Noi tutti cristiani, come siamo profeti – cioè testimoni, rivelatori del Padre, come dice il primo atto della nostra consacrazione [nella Comunità dei figli di Dio] – così siamo anche sacerdoti e dobbiamo esercitare un nostro sacerdozio. Tutti noi cristiani siamo partecipi del sacerdozio di Cristo, non solo in quanto riveliamo Dio, ma in quanto operiamo. Che cosa fa il sacerdozio? Realizza il sacrificio e con il sacrificio santifica; così noi dobbiamo santificare anche noi stessi, ed in qualche modo preparare, come fa il sacerdote, il sacrificio degli altri, in modo che l’offerta a Dio sia l’offerta di tutto quello che entra in comunione con noi. (…) Il primo compito del nostro sacerdozio, secondo san Paolo, è questo: «Offrite i vostri corpi come sacrificio» (Rm 12, 1), offrire noi stessi. La santificazione è vivere il sacrificio di noi stessi.
(…) Noi viviamo l’amore cristiano soltanto quando viviamo la nostra vita come sacrificio, come offerta; offerta perché, nella misura che noi ci offriamo, ci santifichiamo e l’amore che ci santifica è l’amore stesso di Dio che è un amore oblativo.
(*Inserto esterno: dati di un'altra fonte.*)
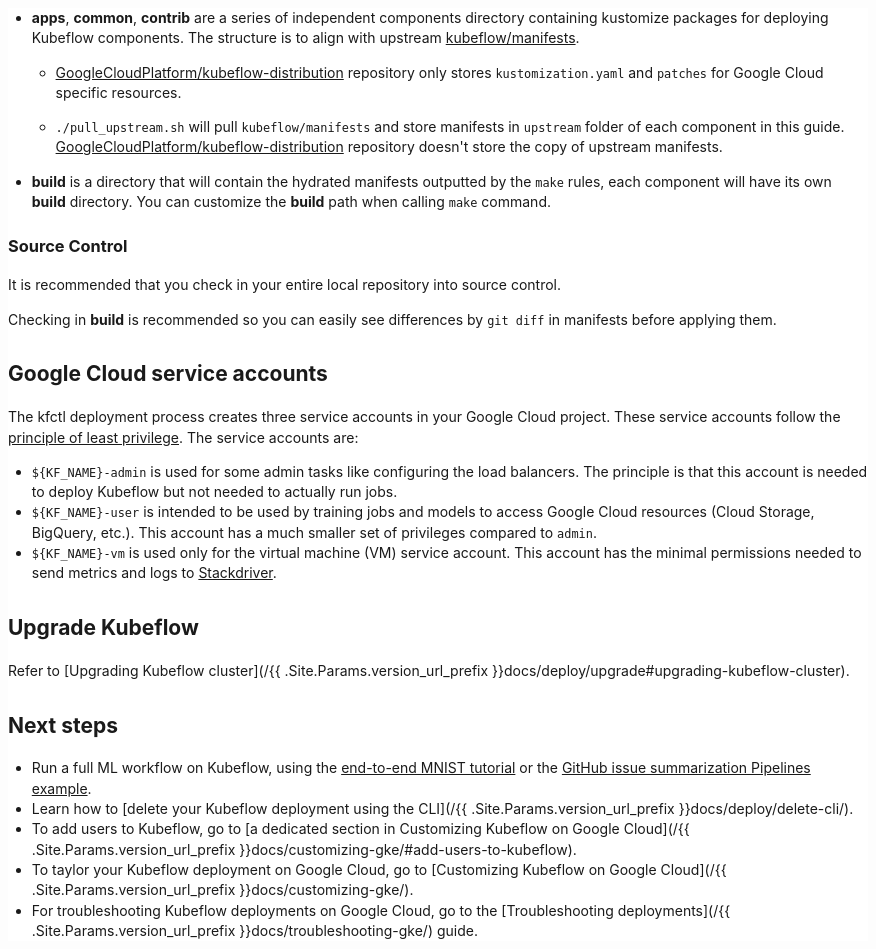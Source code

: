 * **apps**, **common**, **contrib** are a series of independent components  directory containing kustomize packages for deploying Kubeflow components. The structure is to align with upstream [kubeflow/manifests](https://github.com/kubeflow/manifests).

  * [GoogleCloudPlatform/kubeflow-distribution](https://github.com/GoogleCloudPlatform/kubeflow-distribution) repository only stores `kustomization.yaml` and `patches` for Google Cloud specific resources.

  * `./pull_upstream.sh` will pull `kubeflow/manifests` and store manifests in `upstream` folder of each component in this guide. [GoogleCloudPlatform/kubeflow-distribution](https://github.com/GoogleCloudPlatform/kubeflow-distribution) repository doesn't store the copy of upstream manifests.

* **build** is a directory that will contain the hydrated manifests outputted by
  the `make` rules, each component will have its own **build** directory. You can customize the **build** path when calling `make` command.

### Source Control

It is recommended that you check in your entire local repository into source control.

Checking in **build** is recommended so you can easily see differences by `git diff` in manifests before applying them.

## Google Cloud service accounts

The kfctl deployment process creates three service accounts in your
Google Cloud project. These service accounts follow the [principle of least
privilege](https://en.wikipedia.org/wiki/Principle_of_least_privilege).
The service accounts are:

* `${KF_NAME}-admin` is used for some admin tasks like configuring the load
  balancers. The principle is that this account is needed to deploy Kubeflow but
  not needed to actually run jobs.
* `${KF_NAME}-user` is intended to be used by training jobs and models to access
  Google Cloud resources (Cloud Storage, BigQuery, etc.). This account has a much smaller
  set of privileges compared to `admin`.
* `${KF_NAME}-vm` is used only for the virtual machine (VM) service account. This
  account has the minimal permissions needed to send metrics and logs to
  [Stackdriver](https://cloud.google.com/stackdriver/).

## Upgrade Kubeflow

Refer to [Upgrading Kubeflow cluster](/{{ .Site.Params.version_url_prefix }}docs/deploy/upgrade#upgrading-kubeflow-cluster).

## Next steps

* Run a full ML workflow on Kubeflow, using the
  [end-to-end MNIST tutorial](https://github.com/kubeflow/examples/blob/master/mnist/mnist_gcp.ipynb) or the
  [GitHub issue summarization Pipelines
  example](https://github.com/kubeflow/examples/tree/master/github_issue_summarization/pipelines).
* Learn how to [delete your Kubeflow deployment using the CLI](/{{ .Site.Params.version_url_prefix }}docs/deploy/delete-cli/).
* To add users to Kubeflow, go to [a dedicated section in Customizing Kubeflow on Google Cloud](/{{ .Site.Params.version_url_prefix }}docs/customizing-gke/#add-users-to-kubeflow).
* To taylor your Kubeflow deployment on Google Cloud, go to [Customizing Kubeflow on Google Cloud](/{{ .Site.Params.version_url_prefix }}docs/customizing-gke/).
* For troubleshooting Kubeflow deployments on Google Cloud, go to the [Troubleshooting deployments](/{{ .Site.Params.version_url_prefix }}docs/troubleshooting-gke/) guide.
La santità è soltanto la perfezione della carità, e la perfezione della carità è il sacrificio.
(…) Il tuo lavoro sia l’esercizio della tua carità: ecco che cosa vuole il Cristianesimo. Perciò vivi la tua missione nel lavoro non tanto come necessità per mandare avanti la famiglia; però in tal caso anch’esso ritorna ad essere un servizio all’amore, dato che lo fai per la famiglia, ma non è giusto, perché il lavoro stesso deve essere vissuto direttamente come impegno di amore. Perciò io dico che dovete amare le strade, i sassi, dovete volere il bene della città; non si tratta soltanto per voi di fare il vostro lavoro con coscienza, per prendere poi con coscienza lo stipendio a fine mese; è troppo poco. In quanto siete cristiani siete portati a dover vivere il vostro lavoro come oblazione sacerdotale. Noi non si pensa mai che il lavoro sia una missione e una missione cristiana, ma lo è.
Pensate ad una sarta; come deve godere quando fa un vestito, pensando alla bellezza che dona alla persona che lo vestirà, perché lei deve volere che gli altri vestano decorosamente, vestano con eleganza, perché è proprio della donna il desiderio di manifestarsi anche nel vestire, nel portamento; non per attirare gli uomini, ma perché anche la nobiltà del vestire, la dignità del vestire è conforme alla dignità della persona umana di una figlia di Dio.
Non dovete essere trasandati nel vestire, non dovete essere sciatti: rendetevi conto che in tutto quello che fate dovete vivere un servizio di amore, non per voi ma per gli altri; è per gli altri anche la testimonianza che date, perché la persona sciatta non rivelerà mai la bellezza di Dio.
È un servizio il far da mangiare, il mantenere la casa dignitosamente, il vivere il vostro lavoro nel rapporto con gli altri; tutto sia veramente trasformato in un sacrificio, in un’oblazione di amore. È questo l’esercizio del vostro sacerdozio, perché la Messa dura tutta la vostra vita ed è la nostra partecipazione al Sacrificio del Cristo che noi viviamo soltanto nella misura che viviamo l’amore stesso che Egli ha vissuto. Come si fa a partecipare alla Morte del Cristo? Partecipando al suo amore sacrificale, partecipando a questo amore per il quale Egli si è donato.
(…) È questo il vostro sacerdozio: trasformare tutta la vostra vita in un atto di offerta, offerta a Dio prima di tutto, perché il sacrificio non può avere altro termine che Dio, anche se non è il solo termine. Il sacrificio del Cristo ha avuto infatti anche un secondo termine e cioè la salvezza del mondo. Così la vostra vita non può essere soltanto atto di sacrificio a Dio di lode, di adorazione, ma deve essere anche atto di propiziazione, di intercessione, di aiuto, di amore per i fratelli, per il lavoro, per la città, per la società, per i campi.